HOW TO COMPLETE THIS TASK: Repeat word for word, please, only the lines from the one that includes "However, this time" through the final line of the data.

INPUT:
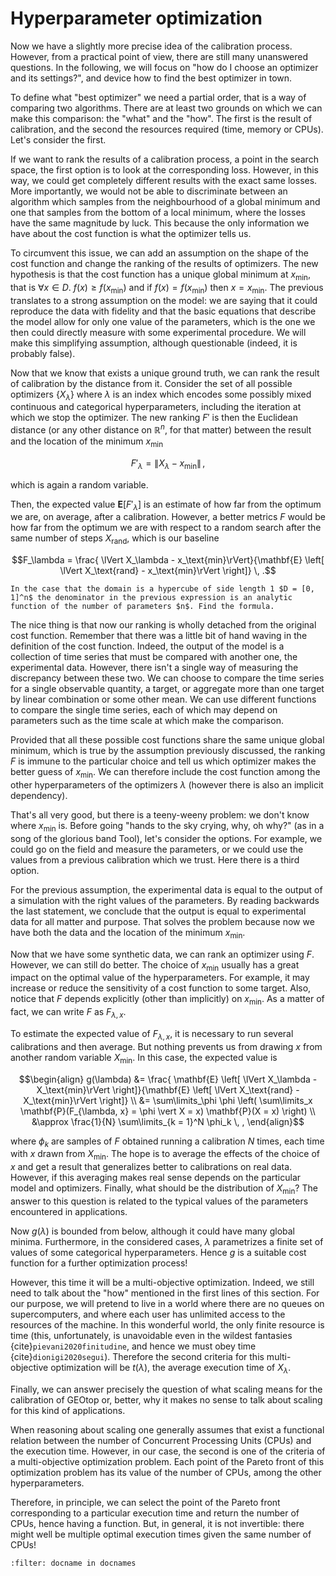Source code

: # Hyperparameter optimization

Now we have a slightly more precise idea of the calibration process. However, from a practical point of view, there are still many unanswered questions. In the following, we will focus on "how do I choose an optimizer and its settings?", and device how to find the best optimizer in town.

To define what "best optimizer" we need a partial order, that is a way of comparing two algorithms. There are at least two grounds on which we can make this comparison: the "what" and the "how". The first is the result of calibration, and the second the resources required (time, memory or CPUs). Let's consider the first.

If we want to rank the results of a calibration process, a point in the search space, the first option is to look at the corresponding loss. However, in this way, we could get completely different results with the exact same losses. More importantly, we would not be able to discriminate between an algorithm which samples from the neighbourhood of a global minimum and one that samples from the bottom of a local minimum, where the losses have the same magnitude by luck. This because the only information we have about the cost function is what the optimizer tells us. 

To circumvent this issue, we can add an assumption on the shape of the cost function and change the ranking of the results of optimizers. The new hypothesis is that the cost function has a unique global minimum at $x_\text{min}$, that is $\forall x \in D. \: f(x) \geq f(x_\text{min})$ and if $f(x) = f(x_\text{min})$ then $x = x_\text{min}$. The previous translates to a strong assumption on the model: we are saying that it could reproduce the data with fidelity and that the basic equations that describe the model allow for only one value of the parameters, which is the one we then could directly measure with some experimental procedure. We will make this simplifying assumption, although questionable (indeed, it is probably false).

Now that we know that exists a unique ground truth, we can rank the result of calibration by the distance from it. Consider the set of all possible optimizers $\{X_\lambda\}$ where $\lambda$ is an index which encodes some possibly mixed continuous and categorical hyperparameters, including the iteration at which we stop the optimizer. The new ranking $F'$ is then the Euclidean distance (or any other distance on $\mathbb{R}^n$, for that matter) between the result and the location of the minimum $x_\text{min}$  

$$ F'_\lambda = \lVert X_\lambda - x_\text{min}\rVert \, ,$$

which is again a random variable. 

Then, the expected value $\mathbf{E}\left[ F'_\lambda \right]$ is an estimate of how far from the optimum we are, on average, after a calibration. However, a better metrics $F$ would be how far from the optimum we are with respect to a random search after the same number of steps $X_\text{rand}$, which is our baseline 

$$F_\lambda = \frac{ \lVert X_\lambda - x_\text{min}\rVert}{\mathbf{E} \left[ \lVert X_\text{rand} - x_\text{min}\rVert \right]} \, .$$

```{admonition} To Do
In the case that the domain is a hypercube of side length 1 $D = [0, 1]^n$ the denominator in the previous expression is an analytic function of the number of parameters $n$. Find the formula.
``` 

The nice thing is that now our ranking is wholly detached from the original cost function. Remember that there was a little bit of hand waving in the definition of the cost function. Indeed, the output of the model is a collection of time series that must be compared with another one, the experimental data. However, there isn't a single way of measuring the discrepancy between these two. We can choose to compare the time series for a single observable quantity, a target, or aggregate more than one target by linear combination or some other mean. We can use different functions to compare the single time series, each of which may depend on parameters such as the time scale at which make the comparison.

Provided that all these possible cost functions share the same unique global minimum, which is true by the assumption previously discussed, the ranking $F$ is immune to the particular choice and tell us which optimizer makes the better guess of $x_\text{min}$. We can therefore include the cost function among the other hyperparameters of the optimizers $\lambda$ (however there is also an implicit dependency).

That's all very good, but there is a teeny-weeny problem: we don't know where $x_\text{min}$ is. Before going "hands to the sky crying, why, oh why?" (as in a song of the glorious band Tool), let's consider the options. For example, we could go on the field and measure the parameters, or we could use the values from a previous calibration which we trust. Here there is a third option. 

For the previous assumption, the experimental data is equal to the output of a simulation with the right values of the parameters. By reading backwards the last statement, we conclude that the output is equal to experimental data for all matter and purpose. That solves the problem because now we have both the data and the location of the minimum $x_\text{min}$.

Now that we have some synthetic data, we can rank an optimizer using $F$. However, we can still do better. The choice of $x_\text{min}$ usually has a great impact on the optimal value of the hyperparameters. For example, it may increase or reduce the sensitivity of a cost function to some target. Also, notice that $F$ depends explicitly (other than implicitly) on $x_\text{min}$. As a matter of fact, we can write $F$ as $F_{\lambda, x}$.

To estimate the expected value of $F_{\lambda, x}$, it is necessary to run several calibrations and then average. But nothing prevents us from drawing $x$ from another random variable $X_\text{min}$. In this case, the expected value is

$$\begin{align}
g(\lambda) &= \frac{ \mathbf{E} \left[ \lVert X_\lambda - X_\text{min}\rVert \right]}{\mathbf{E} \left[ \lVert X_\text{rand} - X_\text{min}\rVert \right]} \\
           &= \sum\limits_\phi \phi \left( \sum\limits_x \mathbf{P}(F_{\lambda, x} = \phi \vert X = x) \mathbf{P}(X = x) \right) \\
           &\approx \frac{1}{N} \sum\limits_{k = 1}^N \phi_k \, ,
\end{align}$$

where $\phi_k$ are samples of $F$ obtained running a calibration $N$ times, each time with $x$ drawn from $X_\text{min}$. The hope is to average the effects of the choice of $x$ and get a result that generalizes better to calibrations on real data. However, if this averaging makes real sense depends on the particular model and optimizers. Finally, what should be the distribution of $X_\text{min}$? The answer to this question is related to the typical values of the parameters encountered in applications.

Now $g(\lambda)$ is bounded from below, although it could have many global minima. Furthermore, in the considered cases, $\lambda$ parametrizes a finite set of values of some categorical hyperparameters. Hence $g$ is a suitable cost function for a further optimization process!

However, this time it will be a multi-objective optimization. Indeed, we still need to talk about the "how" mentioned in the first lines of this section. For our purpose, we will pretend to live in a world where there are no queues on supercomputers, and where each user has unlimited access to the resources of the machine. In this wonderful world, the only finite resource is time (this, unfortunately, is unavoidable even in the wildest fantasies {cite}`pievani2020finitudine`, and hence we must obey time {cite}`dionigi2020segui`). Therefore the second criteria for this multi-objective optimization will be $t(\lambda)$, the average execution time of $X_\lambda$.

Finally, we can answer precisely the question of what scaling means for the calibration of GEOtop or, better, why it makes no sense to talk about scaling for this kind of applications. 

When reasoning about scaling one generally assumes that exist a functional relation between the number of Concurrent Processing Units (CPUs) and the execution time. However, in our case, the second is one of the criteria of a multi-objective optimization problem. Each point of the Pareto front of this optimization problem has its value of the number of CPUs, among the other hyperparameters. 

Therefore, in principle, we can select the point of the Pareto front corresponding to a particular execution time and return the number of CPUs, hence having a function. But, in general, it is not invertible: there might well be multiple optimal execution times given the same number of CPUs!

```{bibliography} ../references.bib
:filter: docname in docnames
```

EXPECTED ANSWER:
However, this time it will be a multi-objective optimization. Indeed, we still need to talk about the "how" mentioned in the first lines of this section. For our purpose, we will pretend to live in a world where there are no queues on supercomputers, and where each user has unlimited access to the resources of the machine. In this wonderful world, the only finite resource is time (this, unfortunately, is unavoidable even in the wildest fantasies {cite}`pievani2020finitudine`, and hence we must obey time {cite}`dionigi2020segui`). Therefore the second criteria for this multi-objective optimization will be $t(\lambda)$, the average execution time of $X_\lambda$.

Finally, we can answer precisely the question of what scaling means for the calibration of GEOtop or, better, why it makes no sense to talk about scaling for this kind of applications. 

When reasoning about scaling one generally assumes that exist a functional relation between the number of Concurrent Processing Units (CPUs) and the execution time. However, in our case, the second is one of the criteria of a multi-objective optimization problem. Each point of the Pareto front of this optimization problem has its value of the number of CPUs, among the other hyperparameters. 

Therefore, in principle, we can select the point of the Pareto front corresponding to a particular execution time and return the number of CPUs, hence having a function. But, in general, it is not invertible: there might well be multiple optimal execution times given the same number of CPUs!

```{bibliography} ../references.bib
:filter: docname in docnames
```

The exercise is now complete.